Law needs to keep high standards for paraprofessionals
“PARAS ARE A VITAL PART of the complete educational process,” wrote one school support worker from Illinois. “We have to make sure that all our paraprofessionals are not only qualified, but have the continuing professional development needed to perform the duties they are hired for,” wrote another. “We are asked to perform many tasks with students which require training,” wrote yet another. “We cannot go backwards.”
These are but a few of the many comments paraprofessionals from across the country submitted regarding the reauthorization of the Elementary and Secondary Education Act.
In 1965, President Lyndon B. Johnson signed the ESEA as part of his War on Poverty—the very same year our own secretary-treasurer, Lorretta Johnson, started working as a paraprofessional in Baltimore City public schools. She described recently the transformation the law brought: “By 1968, there were more than 3,500 paraprofessionals supporting nearly every classroom and student in the city. Our city—once plagued with Jim Crow discrimination and deep inequity in our schools—got the boost that it needed to meet students where they were and put them on a path to achieving the American dream.”
The original law included vital support for classroom paraprofessionals, who help lower class sizes, provide individual attention for children with special needs, and help English language learners. It helped level the playing field for students, and as a result we saw the achievement gap shrink across the country.
No Child Left Behind, the latest iteration of ESEA, has allowed high-stakes testing to eclipse all else, including our kids. Tests should be used to get parents and school communities the information they need to help students make progress. Instead, under NCLB, they’ve been used to sanction and scapegoat, and progress has slowed to a halt. That’s why we’re fighting to limit the stakes of testing in the reauthorization of this law.
However, out of all the things NCLB got wrong, it got this right: It gave our nation’s schools more highly qualified paraprofessionals.
NCLB put in place qualification requirements for paraprofessionals working in high-poverty districts. Those requirements helped stop school districts from hiring paraprofessionals with little experience in education and providing no professional training for them. Before those requirements became law, paraprofessionals often were assigned classroom tasks for which, through no fault of their own, they were neither well-prepared nor equipped.
Today, paraprofessionals are qualified to provide much-needed instructional support. School systems such as Albuquerque, Baltimore and Pittsburgh are among the many examples of places where higher qualifications are contributing to better student outcomes.
Despite this progress, House and Senate Republican proposals would turn back the clock. They would roll back the qualification requirements for paraprofessionals working in high-poverty schools and leave it to states to determine certification and licensure requirements. Only 11 states have qualification requirements on the books; if enacted, 39 states could go back to low or no requirements under this law.
What’s more, these proposals would actually drive further inequities by moving money meant to go to public schools that teach poor kids and giving it to better-off schools. Nationwide, high-poverty districts could lose about $85 per student, while more-affluent districts could gain $290 per student, according to a report from the Center for American Progress.

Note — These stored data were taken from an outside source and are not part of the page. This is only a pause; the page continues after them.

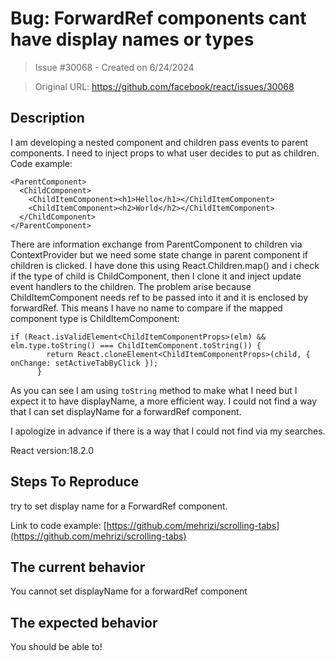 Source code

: # Bug: ForwardRef components cant have display names or types

> Issue #30068 - Created on 6/24/2024

> Original URL: https://github.com/facebook/react/issues/30068

## Description

I am developing a nested component and children pass events to parent components. I need to inject props to what user decides to put as children. Code example:
```
<ParentComponent>
  <ChildComponent>
    <ChildItemComponent><h1>Hello</h1></ChildItemComponent>
    <ChildItemComponent><h2>World</h2></ChildItemComponent>
  </ChildComponent>
</ParentComponent>
```
There are information exchange from ParentComponent to children via ContextProvider but we need some state change in parent component if children is clicked. I have done this using React.Children.map() and i check if the type of child is ChildComponent, then I clone it and inject update event handlers to the children.
The problem arise because ChildItemComponent needs ref to be passed into it and it is enclosed by forwardRef. This means I have no name to compare if the mapped component type is ChildItemComponent:
```
if (React.isValidElement<ChildItemComponentProps>(elm) && elm.type.toString() === ChildItemComponent.toString()) {
        return React.cloneElement<ChildItemComponentProps>(child, { onChange: setActiveTabByClick });
      }
```
As you can see I am using `toString` method to make what I need but I expect it to have displayName, a more efficient way. I could not find a way that I can set displayName for a forwardRef component.

I apologize in advance if there is a way that I could not find via my searches.

React version:18.2.0

## Steps To Reproduce
try to set display name for a ForwardRef component.

Link to code example:
[https://github.com/mehrizi/scrolling-tabs](https://github.com/mehrizi/scrolling-tabs)

## The current behavior
You cannot set displayName for a forwardRef component

## The expected behavior
You should be able to!
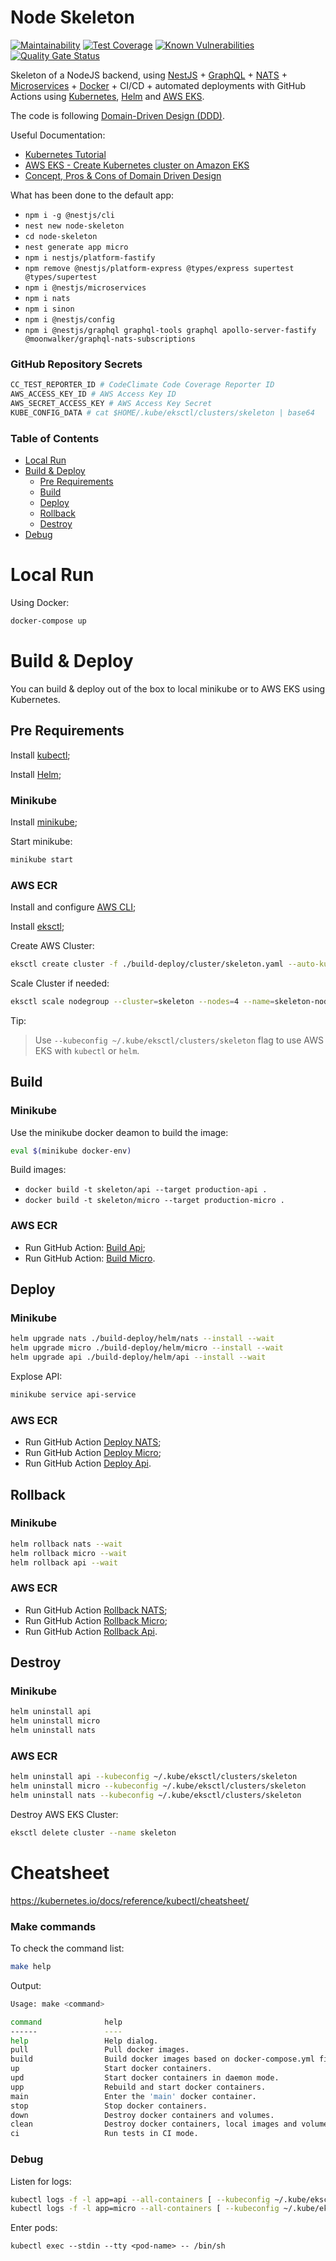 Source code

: # Node Skeleton

[![Maintainability](https://api.codeclimate.com/v1/badges/501d3320c5b7215676e3/maintainability)](https://codeclimate.com/github/greg-md/node-skeleton/maintainability)
[![Test Coverage](https://api.codeclimate.com/v1/badges/501d3320c5b7215676e3/test_coverage)](https://codeclimate.com/github/greg-md/node-skeleton/test_coverage)
[![Known Vulnerabilities](https://snyk.io/test/github/greg-md/node-skeleton/badge.svg?targetFile=package.json)](https://snyk.io/test/github/greg-md/node-skeleton?targetFile=package.json)
[![Quality Gate Status](https://sonarcloud.io/api/project_badges/measure?project=greg-md_node-skeleton&metric=alert_status)](https://sonarcloud.io/dashboard?id=greg-md_node-skeleton)

Skeleton of a NodeJS backend, using
[NestJS](https://nestjs.com/) +
[GraphQL](https://docs.nestjs.com/graphql/quick-start) +
[NATS](https://docs.nestjs.com/microservices/nats) +
[Microservices](https://docs.nestjs.com/microservices/basics) +
[Docker](https://www.docker.com/) +
CI/CD +
automated deployments with GitHub Actions using
[Kubernetes](https://kubernetes.io/),
[Helm](https://helm.sh/) and
[AWS EKS](https://aws.amazon.com/eks/).

The code is following [Domain-Driven Design (DDD)](https://thedomaindrivendesign.io/).

Useful Documentation:
- [Kubernetes Tutorial](https://youtu.be/X48VuDVv0do)
- [AWS EKS - Create Kubernetes cluster on Amazon EKS](https://youtu.be/p6xDCz00TxU)
- [Concept, Pros & Cons of Domain Driven Design](https://www.optimistikinfo.com/blogs/domain-driven-design)

What has been done to the default app:
- `npm i -g @nestjs/cli`
- `nest new node-skeleton`
- `cd node-skeleton`
- `nest generate app micro`
- `npm i nestjs/platform-fastify`
- `npm remove @nestjs/platform-express @types/express supertest @types/supertest`
- `npm i @nestjs/microservices`
- `npm i nats`
- `npm i sinon`
- `npm i @nestjs/config`
- `npm i @nestjs/graphql graphql-tools graphql apollo-server-fastify @moonwalker/graphql-nats-subscriptions`

### GitHub Repository Secrets

```sh
CC_TEST_REPORTER_ID # CodeClimate Code Coverage Reporter ID
AWS_ACCESS_KEY_ID # AWS Access Key ID
AWS_SECRET_ACCESS_KEY # AWS Access Key Secret
KUBE_CONFIG_DATA # cat $HOME/.kube/eksctl/clusters/skeleton | base64
```

### Table of Contents

- [Local Run](#local-run)
- [Build & Deploy](#build--deploy)
    - [Pre Requirements](#pre-requirements)
    - [Build](#build)
    - [Deploy](#deploy)
    - [Rollback](#rollback)
    - [Destroy](#destroy)
- [Debug](#debug)

# Local Run

Using Docker:
```sh
docker-compose up
```

# Build & Deploy

You can build & deploy out of the box to local minikube or to AWS EKS using Kubernetes.

## Pre Requirements

Install [kubectl](https://kubernetes.io/docs/tasks/tools/install-kubectl/);

Install [Helm](https://helm.sh/);

### Minikube

Install [minikube](https://minikube.sigs.k8s.io/docs/start/);

Start minikube:
```sh
minikube start
```

### AWS ECR

Install and configure [AWS CLI](https://aws.amazon.com/cli/);

Install [eksctl](https://eksctl.io/);

Create AWS Cluster:
```sh
eksctl create cluster -f ./build-deploy/cluster/skeleton.yaml --auto-kubeconfig
```

Scale Cluster if needed:
```sh
eksctl scale nodegroup --cluster=skeleton --nodes=4 --name=skeleton-nodes
```

Tip:
> Use `--kubeconfig ~/.kube/eksctl/clusters/skeleton` flag to use AWS EKS with `kubectl` or `helm`.

## Build

### Minikube

Use the minikube docker deamon to build the image:
```bash
eval $(minikube docker-env)
```

Build images:
- `docker build -t skeleton/api --target production-api .`
- `docker build -t skeleton/micro --target production-micro .`


### AWS ECR

- Run GitHub Action: [Build Api](.github/workflows/build-api.yml);
- Run GitHub Action: [Build Micro](.github/workflows/build-micro.yml).

## Deploy

### Minikube

```sh
helm upgrade nats ./build-deploy/helm/nats --install --wait
helm upgrade micro ./build-deploy/helm/micro --install --wait
helm upgrade api ./build-deploy/helm/api --install --wait
```

Explose API:
```sh
minikube service api-service
```

### AWS ECR

- Run GitHub Action [Deploy NATS](.github/workflows/deploy-nats.yml);
- Run GitHub Action [Deploy Micro](.github/workflows/deploy-micro.yml);
- Run GitHub Action [Deploy Api](.github/workflows/deploy-api.yml).

## Rollback

### Minikube

```sh
helm rollback nats --wait
helm rollback micro --wait
helm rollback api --wait
```

### AWS ECR

- Run GitHub Action [Rollback NATS](.github/workflows/rollback-nats.yml);
- Run GitHub Action [Rollback Micro](.github/workflows/rollback-micro.yml);
- Run GitHub Action [Rollback Api](.github/workflows/rollback-api.yml).

## Destroy

### Minikube

```sh
helm uninstall api
helm uninstall micro
helm uninstall nats
```

### AWS ECR

```sh
helm uninstall api --kubeconfig ~/.kube/eksctl/clusters/skeleton
helm uninstall micro --kubeconfig ~/.kube/eksctl/clusters/skeleton
helm uninstall nats --kubeconfig ~/.kube/eksctl/clusters/skeleton
```

Destroy AWS EKS Cluster:
```sh
eksctl delete cluster --name skeleton
```

# Cheatsheet

https://kubernetes.io/docs/reference/kubectl/cheatsheet/

### Make commands

To check the command list:
```sh
make help
```

Output:
```sh
Usage: make <command>

command              help
------               ----
help                 Help dialog.
pull                 Pull docker images.
build                Build docker images based on docker-compose.yml file.
up                   Start docker containers.
upd                  Start docker containers in daemon mode.
upp                  Rebuild and start docker containers.
main                 Enter the 'main' docker container.
stop                 Stop docker containers.
down                 Destroy docker containers and volumes.
clean                Destroy docker containers, local images and volumes.
ci                   Run tests in CI mode.
```

### Debug

Listen for logs:
```bash
kubectl logs -f -l app=api --all-containers [ --kubeconfig ~/.kube/eksctl/clusters/skeleton ]
kubectl logs -f -l app=micro --all-containers [ --kubeconfig ~/.kube/eksctl/clusters/skeleton ]
```

Enter pods:
```
kubectl exec --stdin --tty <pod-name> -- /bin/sh
```
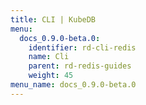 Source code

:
 ```yaml
---
title: CLI | KubeDB
menu:
  docs_0.9.0-beta.0:
    identifier: rd-cli-redis
    name: Cli
    parent: rd-redis-guides
    weight: 45
menu_name: docs_0.9.0-beta.0
---
```

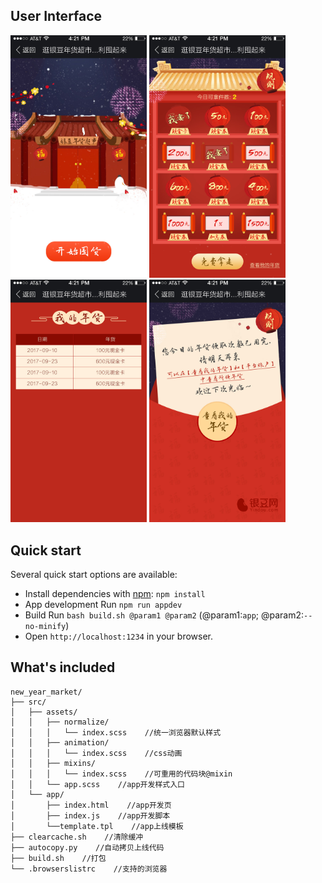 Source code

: 
## User Interface

<a href="#" target="_blank"><img src="./_uis/page-1.jpg" width="218"></a>
<a href="#" target="_blank"><img src="./_uis/page-2.jpg" width="218"></a>
<a href="#" target="_blank"><img src="./_uis/page-3.jpg" width="218"></a>
<a href="#" target="_blank"><img src="./_uis/page-4.jpg" width="218"></a>

## Quick start

Several quick start options are available:

- Install dependencies with [npm](https://www.npmjs.com/): `npm install`
- App development Run `npm run appdev`
- Build Run `bash build.sh @param1 @param2` (@param1:`app`; @param2:`--no-minify`)
- Open `http://localhost:1234` in your browser.

## What's included

```
new_year_market/
├── src/
│   ├── assets/
│   │   ├── normalize/
│   │   │   └── index.scss    //统一浏览器默认样式
│   │   ├── animation/
│   │   │   └── index.scss    //css动画
│   │   ├── mixins/
│   │   │   └── index.scss    //可重用的代码块@mixin
│   │   └── app.scss    //app开发样式入口
│   └── app/
│       ├── index.html    //app开发页
│       ├── index.js    //app开发脚本
│       └──template.tpl    //app上线模板
├── clearcache.sh    //清除缓冲
├── autocopy.py    //自动拷贝上线代码
├── build.sh    //打包
└── .browserslistrc    //支持的浏览器
```
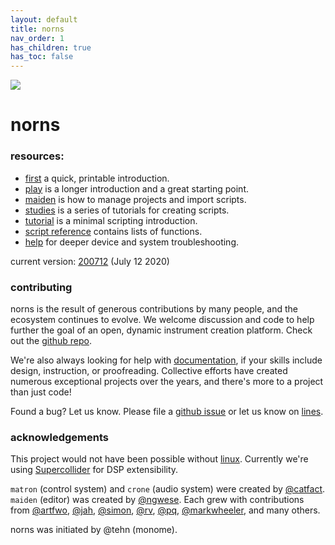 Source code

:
 ```yaml
---
layout: default
title: norns
nav_order: 1
has_children: true
has_toc: false
---
```


![](https://monome.org/images/norns-front-small.jpg)

# norns

### resources:
- [first](norns-first.pdf) a quick, printable introduction.
- [play](../norns/play) is a longer introduction and a great starting point.
- [maiden](../norns/maiden) is how to manage projects and import scripts.
- [studies](../norns/studies-landing) is a series of tutorials for creating scripts.
- [tutorial](https://github.com/neauoire/tutorial) is a minimal scripting introduction.
- [script reference](../norns/script-reference) contains lists of functions.
- [help](../norns/help) for deeper device and system troubleshooting.

current version: [200712](https://l.llllllll.co/norns) (July 12 2020)

### contributing

norns is the result of generous contributions by many people, and the ecosystem continues to evolve. We welcome discussion and code to help further the goal of an open, dynamic instrument creation platform. Check out the [github repo](https://github.com/monome/norns).

We're also always looking for help with [documentation](https://github.com/monome/docs), if your skills include design, instruction, or proofreading. Collective efforts have created numerous exceptional projects over the years, and there's more to a project than just code!

Found a bug? Let us know. Please file a [github issue](https://github.com/monome/norns/issues) or let us know on [lines](https://llllllll.co/t/norns-help/14016).

### acknowledgements

This project would not have been possible without [linux](https://en.wikipedia.org/wiki/Linux).  Currently we're using [Supercollider](https://supercollider.github.io) for DSP extensibility.

`matron` (control system) and `crone` (audio system) were created by [@catfact](https://github.com/catfact). `maiden` (editor) was created by [@ngwese](https://github.com/ngwese). Each grew with contributions from [@artfwo](https://github.com/artfwo), [@jah](https://github.com/antonhornquist), [@simon](https://github.com/simonvanderveldt), [@rv](https://github.com/ranch-verdin), [@pq](https://github.com/pq), [@markwheeler](https://github.com/markwheeler), and many others.

norns was initiated by @tehn (monome).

With half of public school students living in poverty and more than 30 states funding public education at pre-recession levels, we need to level the playing field for all kids. We need a law that helps give kids the resources they need, including computers, lower class sizes and highly qualified support staff, even when their communities can’t afford them.
There’s so much at stake with the reauthorization of ESEA. It’s up to all of us to let our elected officials know what kids need, and that starts with equal resources and highly qualified educators in every classroom.